Home Sweet Motel
“Clara!” I said, panting hard, like I’d been running all over searching for her. “There you are!”
She looked me up and down.
“We have an emergency in one of the rooms!”
Clara simply arched an eyebrow. She doesn’t panic easily.
“¿Otro inodoro obstruido?”
“Yes,” I said, building on what Clara had just given me, “another clogged toilet!”
Fact: when you live in a motel, you learn how to say “clogged toilet” in several different languages.
“Do you know how many clogged toilets I have plunged in my years of service to your family, Señor P.T.?”
“Too many!”
“Eh?”
“Mom and I were both just saying it isn’t fair that you’re always the one who has to unclog all the, you know, inodoros obstruidos.”
“Only for two more years,” said Clara. “Then my daughter, she graduate medical school. University Florida. Go, Gators.”
“Clara,” I said, “Mom and I want to make absolutely certain that you’re one hundred percent happy in your position here at the Wonderland Motel.”
“Oh, I am, P.T. Muy, muy feliz. You know how much I love tu madre and tu abuelo and you.”

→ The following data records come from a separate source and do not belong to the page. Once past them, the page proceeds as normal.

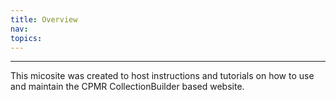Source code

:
 ```yaml
---
title: Overview
nav: 
topics:
---
```


-----------------

This micosite was created to host instructions and tutorials on how to use and maintain the CPMR CollectionBuilder based website.
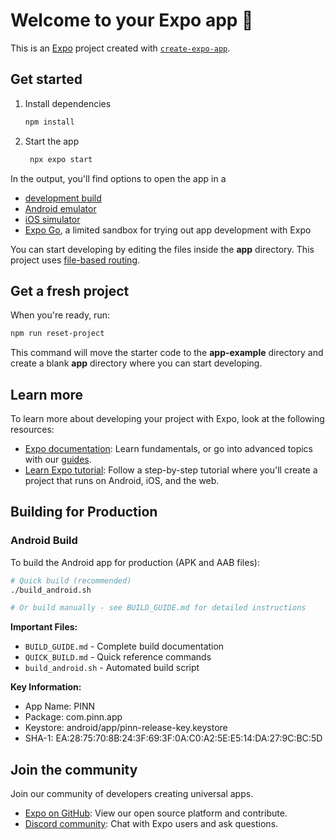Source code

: # Welcome to your Expo app 👋

This is an [Expo](https://expo.dev) project created with [`create-expo-app`](https://www.npmjs.com/package/create-expo-app).

## Get started

1. Install dependencies

   ```bash
   npm install
   ```

2. Start the app

   ```bash
    npx expo start
   ```

In the output, you'll find options to open the app in a

- [development build](https://docs.expo.dev/develop/development-builds/introduction/)
- [Android emulator](https://docs.expo.dev/workflow/android-studio-emulator/)
- [iOS simulator](https://docs.expo.dev/workflow/ios-simulator/)
- [Expo Go](https://expo.dev/go), a limited sandbox for trying out app development with Expo

You can start developing by editing the files inside the **app** directory. This project uses [file-based routing](https://docs.expo.dev/router/introduction).

## Get a fresh project

When you're ready, run:

```bash
npm run reset-project
```

This command will move the starter code to the **app-example** directory and create a blank **app** directory where you can start developing.

## Learn more

To learn more about developing your project with Expo, look at the following resources:

- [Expo documentation](https://docs.expo.dev/): Learn fundamentals, or go into advanced topics with our [guides](https://docs.expo.dev/guides).
- [Learn Expo tutorial](https://docs.expo.dev/tutorial/introduction/): Follow a step-by-step tutorial where you'll create a project that runs on Android, iOS, and the web.

## Building for Production

### Android Build
To build the Android app for production (APK and AAB files):

```bash
# Quick build (recommended)
./build_android.sh

# Or build manually - see BUILD_GUIDE.md for detailed instructions
```

**Important Files:**
- `BUILD_GUIDE.md` - Complete build documentation
- `QUICK_BUILD.md` - Quick reference commands
- `build_android.sh` - Automated build script

**Key Information:**
- App Name: PINN
- Package: com.pinn.app
- Keystore: android/app/pinn-release-key.keystore
- SHA-1: EA:28:75:70:8B:24:3F:69:3F:0A:C0:A2:5E:E5:14:DA:27:9C:BC:5D

## Join the community

Join our community of developers creating universal apps.

- [Expo on GitHub](https://github.com/expo/expo): View our open source platform and contribute.
- [Discord community](https://chat.expo.dev): Chat with Expo users and ask questions.
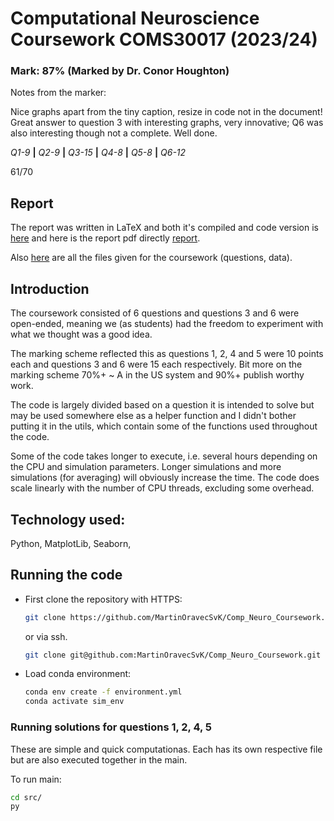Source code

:# Computational Neuroscience Coursework COMS30017 (2023/24)

### Mark: 87% (Marked by Dr. Conor Houghton)

Notes from the marker:

Nice graphs apart from the tiny caption, resize in code not in the document! Great answer to question 3 with interesting graphs, very innovative; Q6 was also interesting though not a complete. Well done.

*Q1-9* **|** *Q2-9* **|** *Q3-15* **|** *Q4-8* **|** *Q5-8* **|** *Q6-12*

61/70

## Report

The report was written in LaTeX and both it's compiled and code version is [here](./report/) and here is the report pdf directly [report](./report/Computational_Neuroscience_Coursework.pdf).

Also [here](./ExtendedCoursework/) are all the files given for the coursework (questions, data).

## Introduction

The coursework consisted of 6 questions and questions 3 and 6 were open-ended, meaning we (as students) had the freedom to experiment with what we thought was a good idea.

The marking scheme reflected this as questions 1, 2, 4 and 5 were 10 points each and questions 3 and 6 were 15 each respectively.
Bit more on the marking scheme 70%+ ~ A in the US system and 90%+ publish worthy work.

The code is largely divided based on a question it is intended to solve but may be used somewhere else as a helper function and I didn't bother putting it in the utils, which contain some of the functions used throughout the code.

Some of the code takes longer to execute, i.e. several hours depending on the CPU and simulation parameters. Longer simulations and more simulations (for averaging) will obviously increase the time. The code does scale linearly with the number of CPU threads, excluding some overhead.

<!-- Finish this part -->
## Technology used:
Python, MatplotLib, Seaborn, 

## Running the code

 - First clone the repository with HTTPS:

    ```bash
    git clone https://github.com/MartinOravecSvK/Comp_Neuro_Coursework.git
    ```
    or via ssh.
    ```bash
    git clone git@github.com:MartinOravecSvK/Comp_Neuro_Coursework.git
    ```
 - Load conda environment:

    ```bash
    conda env create -f environment.yml
    conda activate sim_env
    ```

### Running solutions for questions 1, 2, 4, 5

These are simple and quick computationas. Each has its own respective file but are also executed together in the main.

To run main:

```bash
cd src/
py
```
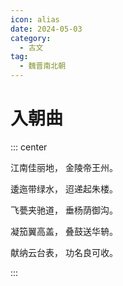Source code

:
 ```yaml
---
icon: alias
date: 2024-05-03
category:
  - 古文
tag:
  - 魏晋南北朝
---
```



# 入朝曲

<!-- more -->

::: center

江南佳丽地， 金陵帝王州。

逶迤带绿水， 迢递起朱楼。

飞甍夹驰道， 垂杨荫御沟。

凝笳翼高盖， 叠鼓送华辀。

献纳云台表， 功名良可收。

:::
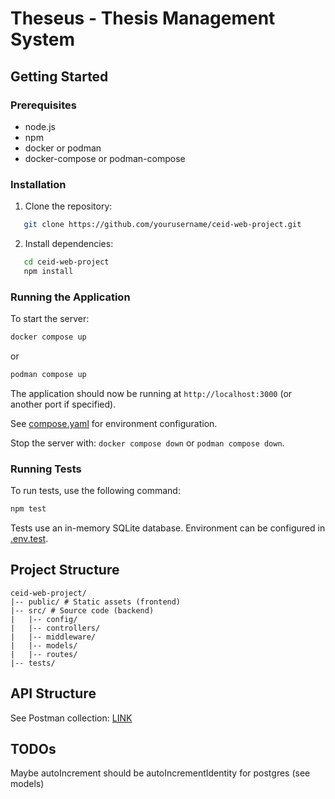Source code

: # Theseus - Thesis Management System

## Getting Started

### Prerequisites

- node.js
- npm
- docker or podman
- docker-compose or podman-compose

### Installation

1. Clone the repository:

```bash
   git clone https://github.com/yourusername/ceid-web-project.git
```

2. Install dependencies:

```bash
   cd ceid-web-project
   npm install
```

### Running the Application

To start the server:

```bash
docker compose up
```

or

```bash
podman compose up
```

The application should now be running at `http://localhost:3000` (or another port if specified).

See [compose.yaml](./compose.yaml) for environment configuration.

Stop the server with: `docker compose down` or `podman compose down`.

### Running Tests

To run tests, use the following command:

```bash
npm test
```

Tests use an in-memory SQLite database. Environment can be configured in [.env.test](./.env.test).

## Project Structure

```text
ceid-web-project/
|-- public/ # Static assets (frontend)
|-- src/ # Source code (backend)
|   |-- config/
|   |-- controllers/
|   |-- middleware/
|   |-- models/
|   |-- routes/
|-- tests/
```

## API Structure

See Postman collection: [LINK](https://vasilismylonas-6137673.postman.co/workspace/Vasilis-Mylonas's-Workspace~bdb1c1e8-077b-415a-8162-22e0b9bd75ec/collection/44259023-63d0ae2b-e09c-49fe-a222-e0101989a819?action=share&creator=44259023&active-environment=44259023-a78b3f97-8acb-4fdb-8ac2-2b5e6e229a23)

## TODOs

Maybe autoIncrement should be autoIncrementIdentity for postgres (see models)
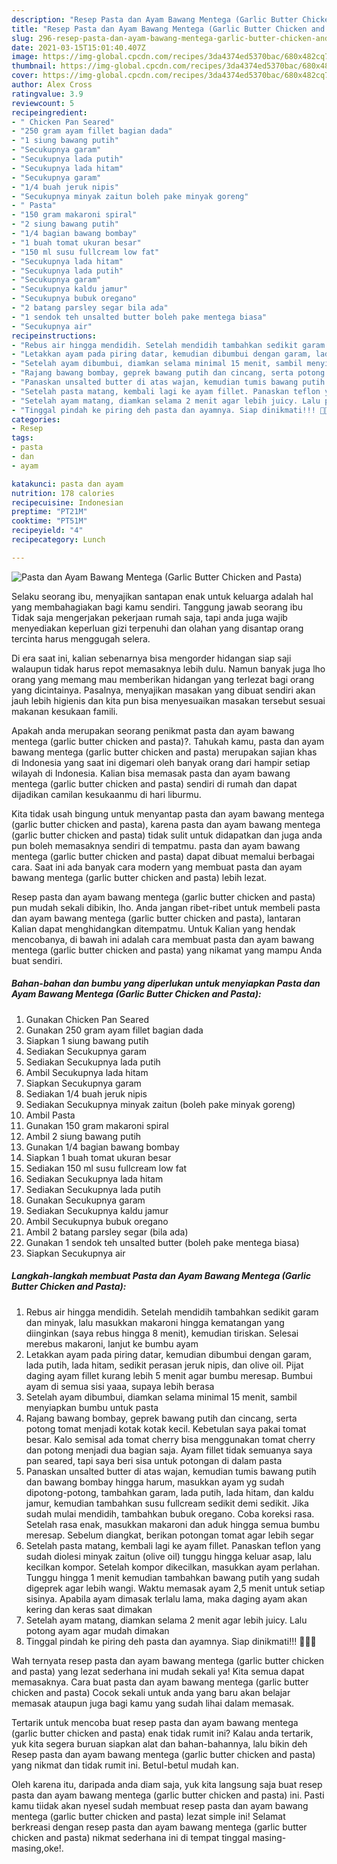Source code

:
 ```yaml
---
description: "Resep Pasta dan Ayam Bawang Mentega (Garlic Butter Chicken and Pasta) yang enak dan Mudah Dibuat"
title: "Resep Pasta dan Ayam Bawang Mentega (Garlic Butter Chicken and Pasta) yang enak dan Mudah Dibuat"
slug: 296-resep-pasta-dan-ayam-bawang-mentega-garlic-butter-chicken-and-pasta-yang-enak-dan-mudah-dibuat
date: 2021-03-15T15:01:40.407Z
image: https://img-global.cpcdn.com/recipes/3da4374ed5370bac/680x482cq70/pasta-dan-ayam-bawang-mentega-garlic-butter-chicken-and-pasta-foto-resep-utama.jpg
thumbnail: https://img-global.cpcdn.com/recipes/3da4374ed5370bac/680x482cq70/pasta-dan-ayam-bawang-mentega-garlic-butter-chicken-and-pasta-foto-resep-utama.jpg
cover: https://img-global.cpcdn.com/recipes/3da4374ed5370bac/680x482cq70/pasta-dan-ayam-bawang-mentega-garlic-butter-chicken-and-pasta-foto-resep-utama.jpg
author: Alex Cross
ratingvalue: 3.9
reviewcount: 5
recipeingredient:
- " Chicken Pan Seared"
- "250 gram ayam fillet bagian dada"
- "1 siung bawang putih"
- "Secukupnya garam"
- "Secukupnya lada putih"
- "Secukupnya lada hitam"
- "Secukupnya garam"
- "1/4 buah jeruk nipis"
- "Secukupnya minyak zaitun boleh pake minyak goreng"
- " Pasta"
- "150 gram makaroni spiral"
- "2 siung bawang putih"
- "1/4 bagian bawang bombay"
- "1 buah tomat ukuran besar"
- "150 ml susu fullcream low fat"
- "Secukupnya lada hitam"
- "Secukupnya lada putih"
- "Secukupnya garam"
- "Secukupnya kaldu jamur"
- "Secukupnya bubuk oregano"
- "2 batang parsley segar bila ada"
- "1 sendok teh unsalted butter boleh pake mentega biasa"
- "Secukupnya air"
recipeinstructions:
- "Rebus air hingga mendidih. Setelah mendidih tambahkan sedikit garam dan minyak, lalu masukkan makaroni hingga kematangan yang diinginkan (saya rebus hingga 8 menit), kemudian tiriskan. Selesai merebus makaroni, lanjut ke bumbu ayam"
- "Letakkan ayam pada piring datar, kemudian dibumbui dengan garam, lada putih, lada hitam, sedikit perasan jeruk nipis, dan olive oil. Pijat daging ayam fillet kurang lebih 5 menit agar bumbu meresap. Bumbui ayam di semua sisi yaaa, supaya lebih berasa"
- "Setelah ayam dibumbui, diamkan selama minimal 15 menit, sambil menyiapkan bumbu untuk pasta"
- "Rajang bawang bombay, geprek bawang putih dan cincang, serta potong tomat menjadi kotak kotak kecil. Kebetulan saya pakai tomat besar. Kalo semisal ada tomat cherry bisa menggunakan tomat cherry dan potong menjadi dua bagian saja. Ayam fillet tidak semuanya saya pan seared, tapi saya beri sisa untuk potongan di dalam pasta"
- "Panaskan unsalted butter di atas wajan, kemudian tumis bawang putih dan bawang bombay hingga harum, masukkan ayam yg sudah dipotong-potong, tambahkan garam, lada putih, lada hitam, dan kaldu jamur, kemudian tambahkan susu fullcream sedikit demi sedikit. Jika sudah mulai mendidih, tambahkan bubuk oregano. Coba koreksi rasa. Setelah rasa enak, masukkan makaroni dan aduk hingga semua bumbu meresap. Sebelum diangkat, berikan potongan tomat agar lebih segar"
- "Setelah pasta matang, kembali lagi ke ayam fillet. Panaskan teflon yang sudah diolesi minyak zaitun (olive oil) tunggu hingga keluar asap, lalu kecilkan kompor. Setelah kompor dikecilkan, masukkan ayam perlahan. Tunggu hingga 1 menit kemudian tambahkan bawang putih yang sudah digeprek agar lebih wangi. Waktu memasak ayam 2,5 menit untuk setiap sisinya. Apabila ayam dimasak terlalu lama, maka daging ayam akan kering dan keras saat dimakan"
- "Setelah ayam matang, diamkan selama 2 menit agar lebih juicy. Lalu potong ayam agar mudah dimakan"
- "Tinggal pindah ke piring deh pasta dan ayamnya. Siap dinikmati!!! 🥰🥰🥰"
categories:
- Resep
tags:
- pasta
- dan
- ayam

katakunci: pasta dan ayam 
nutrition: 178 calories
recipecuisine: Indonesian
preptime: "PT21M"
cooktime: "PT51M"
recipeyield: "4"
recipecategory: Lunch

---
```



![Pasta dan Ayam Bawang Mentega (Garlic Butter Chicken and Pasta)](https://img-global.cpcdn.com/recipes/3da4374ed5370bac/680x482cq70/pasta-dan-ayam-bawang-mentega-garlic-butter-chicken-and-pasta-foto-resep-utama.jpg)

Selaku seorang ibu, menyajikan santapan enak untuk keluarga adalah hal yang membahagiakan bagi kamu sendiri. Tanggung jawab seorang ibu Tidak saja mengerjakan pekerjaan rumah saja, tapi anda juga wajib menyediakan keperluan gizi terpenuhi dan olahan yang disantap orang tercinta harus menggugah selera.

Di era  saat ini, kalian sebenarnya bisa mengorder hidangan siap saji walaupun tidak harus repot memasaknya lebih dulu. Namun banyak juga lho orang yang memang mau memberikan hidangan yang terlezat bagi orang yang dicintainya. Pasalnya, menyajikan masakan yang dibuat sendiri akan jauh lebih higienis dan kita pun bisa menyesuaikan masakan tersebut sesuai makanan kesukaan famili. 



Apakah anda merupakan seorang penikmat pasta dan ayam bawang mentega (garlic butter chicken and pasta)?. Tahukah kamu, pasta dan ayam bawang mentega (garlic butter chicken and pasta) merupakan sajian khas di Indonesia yang saat ini digemari oleh banyak orang dari hampir setiap wilayah di Indonesia. Kalian bisa memasak pasta dan ayam bawang mentega (garlic butter chicken and pasta) sendiri di rumah dan dapat dijadikan camilan kesukaanmu di hari liburmu.

Kita tidak usah bingung untuk menyantap pasta dan ayam bawang mentega (garlic butter chicken and pasta), karena pasta dan ayam bawang mentega (garlic butter chicken and pasta) tidak sulit untuk didapatkan dan juga anda pun boleh memasaknya sendiri di tempatmu. pasta dan ayam bawang mentega (garlic butter chicken and pasta) dapat dibuat memalui berbagai cara. Saat ini ada banyak cara modern yang membuat pasta dan ayam bawang mentega (garlic butter chicken and pasta) lebih lezat.

Resep pasta dan ayam bawang mentega (garlic butter chicken and pasta) pun mudah sekali dibikin, lho. Anda jangan ribet-ribet untuk membeli pasta dan ayam bawang mentega (garlic butter chicken and pasta), lantaran Kalian dapat menghidangkan ditempatmu. Untuk Kalian yang hendak mencobanya, di bawah ini adalah cara membuat pasta dan ayam bawang mentega (garlic butter chicken and pasta) yang nikamat yang mampu Anda buat sendiri.

<!--inarticleads1-->

##### Bahan-bahan dan bumbu yang diperlukan untuk menyiapkan Pasta dan Ayam Bawang Mentega (Garlic Butter Chicken and Pasta):

1. Gunakan  Chicken Pan Seared
1. Gunakan 250 gram ayam fillet bagian dada
1. Siapkan 1 siung bawang putih
1. Sediakan Secukupnya garam
1. Sediakan Secukupnya lada putih
1. Ambil Secukupnya lada hitam
1. Siapkan Secukupnya garam
1. Sediakan 1/4 buah jeruk nipis
1. Sediakan Secukupnya minyak zaitun (boleh pake minyak goreng)
1. Ambil  Pasta
1. Gunakan 150 gram makaroni spiral
1. Ambil 2 siung bawang putih
1. Gunakan 1/4 bagian bawang bombay
1. Siapkan 1 buah tomat ukuran besar
1. Sediakan 150 ml susu fullcream low fat
1. Sediakan Secukupnya lada hitam
1. Sediakan Secukupnya lada putih
1. Gunakan Secukupnya garam
1. Sediakan Secukupnya kaldu jamur
1. Ambil Secukupnya bubuk oregano
1. Ambil 2 batang parsley segar (bila ada)
1. Gunakan 1 sendok teh unsalted butter (boleh pake mentega biasa)
1. Siapkan Secukupnya air




<!--inarticleads2-->

##### Langkah-langkah membuat Pasta dan Ayam Bawang Mentega (Garlic Butter Chicken and Pasta):

1. Rebus air hingga mendidih. Setelah mendidih tambahkan sedikit garam dan minyak, lalu masukkan makaroni hingga kematangan yang diinginkan (saya rebus hingga 8 menit), kemudian tiriskan. Selesai merebus makaroni, lanjut ke bumbu ayam
1. Letakkan ayam pada piring datar, kemudian dibumbui dengan garam, lada putih, lada hitam, sedikit perasan jeruk nipis, dan olive oil. Pijat daging ayam fillet kurang lebih 5 menit agar bumbu meresap. Bumbui ayam di semua sisi yaaa, supaya lebih berasa
1. Setelah ayam dibumbui, diamkan selama minimal 15 menit, sambil menyiapkan bumbu untuk pasta
1. Rajang bawang bombay, geprek bawang putih dan cincang, serta potong tomat menjadi kotak kotak kecil. Kebetulan saya pakai tomat besar. Kalo semisal ada tomat cherry bisa menggunakan tomat cherry dan potong menjadi dua bagian saja. Ayam fillet tidak semuanya saya pan seared, tapi saya beri sisa untuk potongan di dalam pasta
1. Panaskan unsalted butter di atas wajan, kemudian tumis bawang putih dan bawang bombay hingga harum, masukkan ayam yg sudah dipotong-potong, tambahkan garam, lada putih, lada hitam, dan kaldu jamur, kemudian tambahkan susu fullcream sedikit demi sedikit. Jika sudah mulai mendidih, tambahkan bubuk oregano. Coba koreksi rasa. Setelah rasa enak, masukkan makaroni dan aduk hingga semua bumbu meresap. Sebelum diangkat, berikan potongan tomat agar lebih segar
1. Setelah pasta matang, kembali lagi ke ayam fillet. Panaskan teflon yang sudah diolesi minyak zaitun (olive oil) tunggu hingga keluar asap, lalu kecilkan kompor. Setelah kompor dikecilkan, masukkan ayam perlahan. Tunggu hingga 1 menit kemudian tambahkan bawang putih yang sudah digeprek agar lebih wangi. Waktu memasak ayam 2,5 menit untuk setiap sisinya. Apabila ayam dimasak terlalu lama, maka daging ayam akan kering dan keras saat dimakan
1. Setelah ayam matang, diamkan selama 2 menit agar lebih juicy. Lalu potong ayam agar mudah dimakan
1. Tinggal pindah ke piring deh pasta dan ayamnya. Siap dinikmati!!! 🥰🥰🥰




Wah ternyata resep pasta dan ayam bawang mentega (garlic butter chicken and pasta) yang lezat sederhana ini mudah sekali ya! Kita semua dapat memasaknya. Cara buat pasta dan ayam bawang mentega (garlic butter chicken and pasta) Cocok sekali untuk anda yang baru akan belajar memasak ataupun juga bagi kamu yang sudah lihai dalam memasak.

Tertarik untuk mencoba buat resep pasta dan ayam bawang mentega (garlic butter chicken and pasta) enak tidak rumit ini? Kalau anda tertarik, yuk kita segera buruan siapkan alat dan bahan-bahannya, lalu bikin deh Resep pasta dan ayam bawang mentega (garlic butter chicken and pasta) yang nikmat dan tidak rumit ini. Betul-betul mudah kan. 

Oleh karena itu, daripada anda diam saja, yuk kita langsung saja buat resep pasta dan ayam bawang mentega (garlic butter chicken and pasta) ini. Pasti kamu tiidak akan nyesel sudah membuat resep pasta dan ayam bawang mentega (garlic butter chicken and pasta) lezat simple ini! Selamat berkreasi dengan resep pasta dan ayam bawang mentega (garlic butter chicken and pasta) nikmat sederhana ini di tempat tinggal masing-masing,oke!.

She reached for the plunger.
“Let me do it.”
“No, P.T. It is my job.”
“But your shift is over. If you lend me your plunger and a passkey, I’ll go take care of the, uh, mess myself.”
I held out my hand.
“¿Estás seguro?”
“Yes, Clara. I’m sure.”
“Gracias.”
She slid the master key off her key ring and handed it to me.
“You are a very sweet boy. I hope it isn’t another college boy with a watermelon.”
“Me too. Oh, can I borrow your clipboard?”
“My clipboard?”
“I like to keep notes when I unclog toilets.”
Up went that skeptical eyebrow. “You do?”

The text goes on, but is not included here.